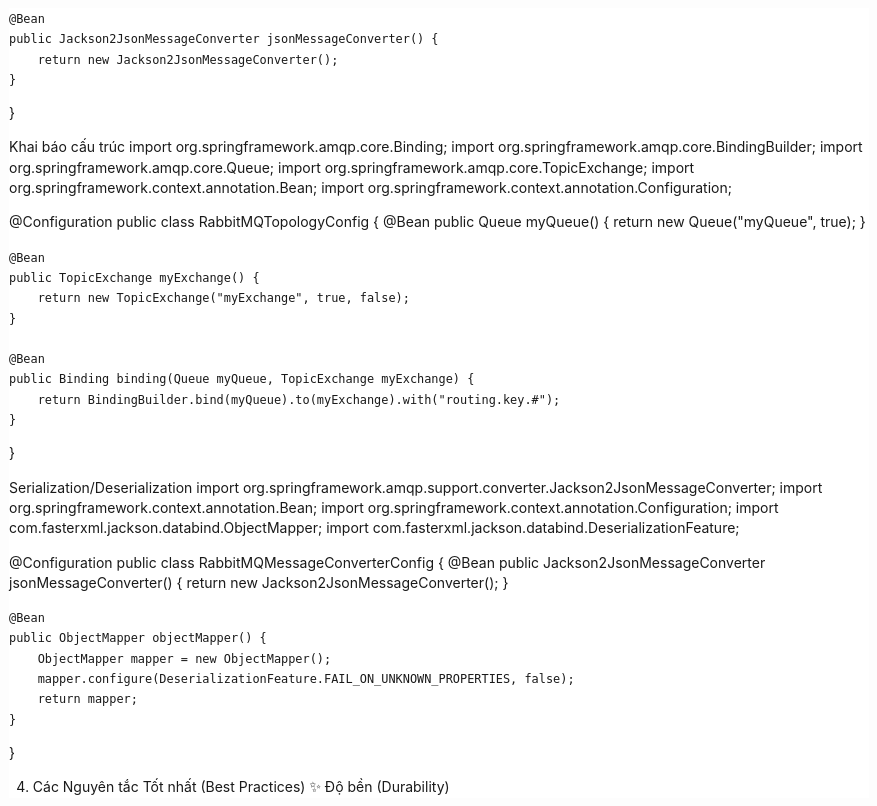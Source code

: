     @Bean
    public Jackson2JsonMessageConverter jsonMessageConverter() {
        return new Jackson2JsonMessageConverter();
    }
}

Khai báo cấu trúc
import org.springframework.amqp.core.Binding;
import org.springframework.amqp.core.BindingBuilder;
import org.springframework.amqp.core.Queue;
import org.springframework.amqp.core.TopicExchange;
import org.springframework.context.annotation.Bean;
import org.springframework.context.annotation.Configuration;

@Configuration
public class RabbitMQTopologyConfig {
@Bean
public Queue myQueue() {
return new Queue("myQueue", true);
}

    @Bean
    public TopicExchange myExchange() {
        return new TopicExchange("myExchange", true, false);
    }

    @Bean
    public Binding binding(Queue myQueue, TopicExchange myExchange) {
        return BindingBuilder.bind(myQueue).to(myExchange).with("routing.key.#");
    }
}

Serialization/Deserialization
import org.springframework.amqp.support.converter.Jackson2JsonMessageConverter;
import org.springframework.context.annotation.Bean;
import org.springframework.context.annotation.Configuration;
import com.fasterxml.jackson.databind.ObjectMapper;
import com.fasterxml.jackson.databind.DeserializationFeature;

@Configuration
public class RabbitMQMessageConverterConfig {
@Bean
public Jackson2JsonMessageConverter jsonMessageConverter() {
return new Jackson2JsonMessageConverter();
}

    @Bean
    public ObjectMapper objectMapper() {
        ObjectMapper mapper = new ObjectMapper();
        mapper.configure(DeserializationFeature.FAIL_ON_UNKNOWN_PROPERTIES, false);
        return mapper;
    }
}

4. Các Nguyên tắc Tốt nhất (Best Practices) ✨
   Độ bền (Durability)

------------

- _Exercise goal_:
At the line containing "return mapper;", start copying. Continue exactly through the final line of the entries above and stop there.

- _Output for this task_:
        return mapper;
    }
}

4. Các Nguyên tắc Tốt nhất (Best Practices) ✨
   Độ bền (Durability)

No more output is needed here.